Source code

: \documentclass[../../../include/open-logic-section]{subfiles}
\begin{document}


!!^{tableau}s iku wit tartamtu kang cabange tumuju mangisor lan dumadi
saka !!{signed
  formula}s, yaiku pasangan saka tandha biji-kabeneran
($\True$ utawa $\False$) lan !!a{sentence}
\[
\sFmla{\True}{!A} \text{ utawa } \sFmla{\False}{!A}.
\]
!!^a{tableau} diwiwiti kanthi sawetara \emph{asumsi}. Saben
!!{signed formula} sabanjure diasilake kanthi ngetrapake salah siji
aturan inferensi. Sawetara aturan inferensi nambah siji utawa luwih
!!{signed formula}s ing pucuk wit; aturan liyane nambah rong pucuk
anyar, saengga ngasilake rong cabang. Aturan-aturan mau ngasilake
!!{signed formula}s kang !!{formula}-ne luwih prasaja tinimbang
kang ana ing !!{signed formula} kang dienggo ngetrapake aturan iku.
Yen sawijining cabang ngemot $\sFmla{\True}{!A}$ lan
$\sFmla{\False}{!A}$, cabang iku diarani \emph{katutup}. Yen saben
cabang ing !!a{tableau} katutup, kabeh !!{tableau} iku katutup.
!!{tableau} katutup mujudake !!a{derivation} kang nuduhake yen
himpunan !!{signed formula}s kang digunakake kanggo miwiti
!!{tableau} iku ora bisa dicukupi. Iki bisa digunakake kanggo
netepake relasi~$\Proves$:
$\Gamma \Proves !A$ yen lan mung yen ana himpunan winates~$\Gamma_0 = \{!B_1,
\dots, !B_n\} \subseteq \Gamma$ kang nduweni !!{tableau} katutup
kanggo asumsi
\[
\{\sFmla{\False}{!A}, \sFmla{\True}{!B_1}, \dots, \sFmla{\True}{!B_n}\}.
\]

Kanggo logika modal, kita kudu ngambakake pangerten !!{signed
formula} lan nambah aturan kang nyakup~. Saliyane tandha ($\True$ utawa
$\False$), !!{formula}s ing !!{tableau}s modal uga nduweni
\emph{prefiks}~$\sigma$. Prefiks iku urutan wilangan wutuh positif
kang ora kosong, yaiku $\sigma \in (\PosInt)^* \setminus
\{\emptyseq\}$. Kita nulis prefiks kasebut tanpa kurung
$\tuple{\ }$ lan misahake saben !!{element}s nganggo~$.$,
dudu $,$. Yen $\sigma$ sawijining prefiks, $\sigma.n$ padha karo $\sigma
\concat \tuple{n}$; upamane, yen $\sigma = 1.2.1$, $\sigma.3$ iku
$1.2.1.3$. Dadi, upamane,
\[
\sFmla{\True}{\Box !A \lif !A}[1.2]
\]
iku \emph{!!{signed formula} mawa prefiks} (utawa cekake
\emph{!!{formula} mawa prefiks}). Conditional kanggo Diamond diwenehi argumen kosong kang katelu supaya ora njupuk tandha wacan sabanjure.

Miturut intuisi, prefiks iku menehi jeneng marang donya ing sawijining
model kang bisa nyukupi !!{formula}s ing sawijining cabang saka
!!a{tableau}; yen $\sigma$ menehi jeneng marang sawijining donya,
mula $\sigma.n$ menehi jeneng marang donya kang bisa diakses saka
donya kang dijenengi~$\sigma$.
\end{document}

### [Prompt]
Nothing outside this range should appear: the lines from the start of the listing through the line with "nambah rong pucuk", each reproduced exactly, both ends included.

### [Answer space]
Source code

: \documentclass[../../../include/open-logic-section]{subfiles}
\begin{document}


!!^{tableau}s iku wit tartamtu kang cabange tumuju mangisor lan dumadi
saka !!{signed
  formula}s, yaiku pasangan saka tandha biji-kabeneran
($\True$ utawa $\False$) lan !!a{sentence}
\[
\sFmla{\True}{!A} \text{ utawa } \sFmla{\False}{!A}.
\]
!!^a{tableau} diwiwiti kanthi sawetara \emph{asumsi}. Saben
!!{signed formula} sabanjure diasilake kanthi ngetrapake salah siji
aturan inferensi. Sawetara aturan inferensi nambah siji utawa luwih
!!{signed formula}s ing pucuk wit; aturan liyane nambah rong pucuk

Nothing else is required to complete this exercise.